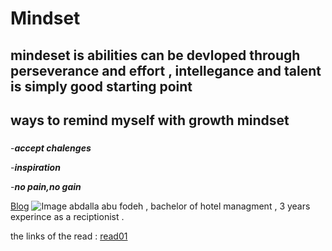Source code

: # Mindset

## mindeset is abilities can be devloped through perseverance and effort , intellegance and talent is simply good starting point

## ways to remind myself with growth mindset 

### 
-***accept chalenges*** 

-***inspiration*** 

-***no pain,no gain***

[Blog](https://www.atlassian.com/blog/inside-atlassian/growth-mindset)
![Image](https://brainworldmagazine.com/wp-content/uploads/2017/10/BrainSeedling.jpg)
abdalla abu fodeh , bachelor of hotel managment , 3 years experince as a reciptionist .

the links of the read :
[read01](read01)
———
▶ [REQUIRED WORK] All lines above that contain "https" are required in the answer.

▶ [OUTPUT FOR THIS EXERCISE]
[Blog](https://www.atlassian.com/blog/inside-atlassian/growth-mindset)
![Image](https://brainworldmagazine.com/wp-content/uploads/2017/10/BrainSeedling.jpg)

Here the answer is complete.